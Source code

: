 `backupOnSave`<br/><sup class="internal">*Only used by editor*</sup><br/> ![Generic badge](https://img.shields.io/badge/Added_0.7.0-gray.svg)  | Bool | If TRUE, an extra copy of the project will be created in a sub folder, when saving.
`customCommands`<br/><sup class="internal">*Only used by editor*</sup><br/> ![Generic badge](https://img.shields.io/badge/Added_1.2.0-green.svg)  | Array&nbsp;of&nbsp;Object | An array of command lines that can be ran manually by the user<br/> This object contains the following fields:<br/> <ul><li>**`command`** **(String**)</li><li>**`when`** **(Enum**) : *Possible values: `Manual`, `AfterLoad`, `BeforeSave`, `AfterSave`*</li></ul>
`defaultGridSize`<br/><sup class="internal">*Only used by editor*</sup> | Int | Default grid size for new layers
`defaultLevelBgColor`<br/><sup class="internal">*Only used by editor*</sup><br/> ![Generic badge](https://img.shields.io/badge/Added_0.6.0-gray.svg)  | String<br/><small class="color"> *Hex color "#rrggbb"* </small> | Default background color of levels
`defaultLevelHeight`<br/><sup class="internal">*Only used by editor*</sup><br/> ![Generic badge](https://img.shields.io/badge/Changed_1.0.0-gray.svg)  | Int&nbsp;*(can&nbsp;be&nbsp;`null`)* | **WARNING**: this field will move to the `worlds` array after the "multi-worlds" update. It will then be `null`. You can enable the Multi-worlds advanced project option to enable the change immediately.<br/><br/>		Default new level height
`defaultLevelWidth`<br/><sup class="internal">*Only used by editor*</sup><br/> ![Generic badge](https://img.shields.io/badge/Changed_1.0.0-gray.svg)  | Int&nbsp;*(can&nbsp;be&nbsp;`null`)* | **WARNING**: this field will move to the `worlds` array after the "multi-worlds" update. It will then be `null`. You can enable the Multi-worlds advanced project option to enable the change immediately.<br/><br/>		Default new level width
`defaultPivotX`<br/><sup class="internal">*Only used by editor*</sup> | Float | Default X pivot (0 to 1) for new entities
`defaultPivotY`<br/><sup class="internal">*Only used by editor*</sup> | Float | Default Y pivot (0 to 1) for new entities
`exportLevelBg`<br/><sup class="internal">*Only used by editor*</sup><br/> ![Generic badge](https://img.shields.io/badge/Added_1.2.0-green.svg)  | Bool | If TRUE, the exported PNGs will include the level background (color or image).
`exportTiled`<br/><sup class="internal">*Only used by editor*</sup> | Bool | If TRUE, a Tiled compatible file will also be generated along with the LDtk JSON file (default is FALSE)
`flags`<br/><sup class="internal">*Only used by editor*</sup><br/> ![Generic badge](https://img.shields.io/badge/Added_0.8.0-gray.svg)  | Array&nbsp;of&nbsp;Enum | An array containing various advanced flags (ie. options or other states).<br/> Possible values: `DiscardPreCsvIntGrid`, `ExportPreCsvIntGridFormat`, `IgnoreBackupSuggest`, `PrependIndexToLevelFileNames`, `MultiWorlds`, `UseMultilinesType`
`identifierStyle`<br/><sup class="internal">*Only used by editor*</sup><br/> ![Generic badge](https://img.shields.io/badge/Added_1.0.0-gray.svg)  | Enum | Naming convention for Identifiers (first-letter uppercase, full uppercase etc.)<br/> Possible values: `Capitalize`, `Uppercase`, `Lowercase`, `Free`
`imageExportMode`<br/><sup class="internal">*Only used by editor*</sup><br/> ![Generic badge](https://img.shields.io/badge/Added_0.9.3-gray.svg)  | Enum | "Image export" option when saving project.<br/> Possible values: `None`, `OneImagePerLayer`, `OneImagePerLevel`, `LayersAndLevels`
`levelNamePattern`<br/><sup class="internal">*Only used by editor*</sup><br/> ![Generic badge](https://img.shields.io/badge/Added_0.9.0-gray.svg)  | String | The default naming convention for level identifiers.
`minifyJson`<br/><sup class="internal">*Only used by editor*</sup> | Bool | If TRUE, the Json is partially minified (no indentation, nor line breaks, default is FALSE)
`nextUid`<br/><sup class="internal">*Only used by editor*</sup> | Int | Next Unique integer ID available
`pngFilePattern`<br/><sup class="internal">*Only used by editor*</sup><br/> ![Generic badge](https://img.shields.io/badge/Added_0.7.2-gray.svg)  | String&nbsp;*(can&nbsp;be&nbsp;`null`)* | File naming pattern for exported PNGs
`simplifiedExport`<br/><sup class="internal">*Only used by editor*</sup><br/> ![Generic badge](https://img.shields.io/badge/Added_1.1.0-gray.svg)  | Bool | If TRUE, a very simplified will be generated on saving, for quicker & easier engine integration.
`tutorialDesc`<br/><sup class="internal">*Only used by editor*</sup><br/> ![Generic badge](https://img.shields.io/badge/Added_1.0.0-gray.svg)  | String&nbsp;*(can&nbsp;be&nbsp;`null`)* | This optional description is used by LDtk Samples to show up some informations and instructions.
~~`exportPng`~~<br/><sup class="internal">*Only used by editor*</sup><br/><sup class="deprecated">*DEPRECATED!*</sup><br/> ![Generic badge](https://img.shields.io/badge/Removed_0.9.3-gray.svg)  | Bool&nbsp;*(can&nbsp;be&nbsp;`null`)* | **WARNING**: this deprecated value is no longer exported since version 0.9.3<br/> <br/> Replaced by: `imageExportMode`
---------------
### [Task item]
Only the lines above from the line containing "for new layers" through the line containing "new level height" should be retyped, exactly and with both ends included.

### [Exercise answer]
`defaultGridSize`<br/><sup class="internal">*Only used by editor*</sup> | Int | Default grid size for new layers
`defaultLevelBgColor`<br/><sup class="internal">*Only used by editor*</sup><br/> ![Generic badge](https://img.shields.io/badge/Added_0.6.0-gray.svg)  | String<br/><small class="color"> *Hex color "#rrggbb"* </small> | Default background color of levels
`defaultLevelHeight`<br/><sup class="internal">*Only used by editor*</sup><br/> ![Generic badge](https://img.shields.io/badge/Changed_1.0.0-gray.svg)  | Int&nbsp;*(can&nbsp;be&nbsp;`null`)* | **WARNING**: this field will move to the `worlds` array after the "multi-worlds" update. It will then be `null`. You can enable the Multi-worlds advanced project option to enable the change immediately.<br/><br/>		Default new level height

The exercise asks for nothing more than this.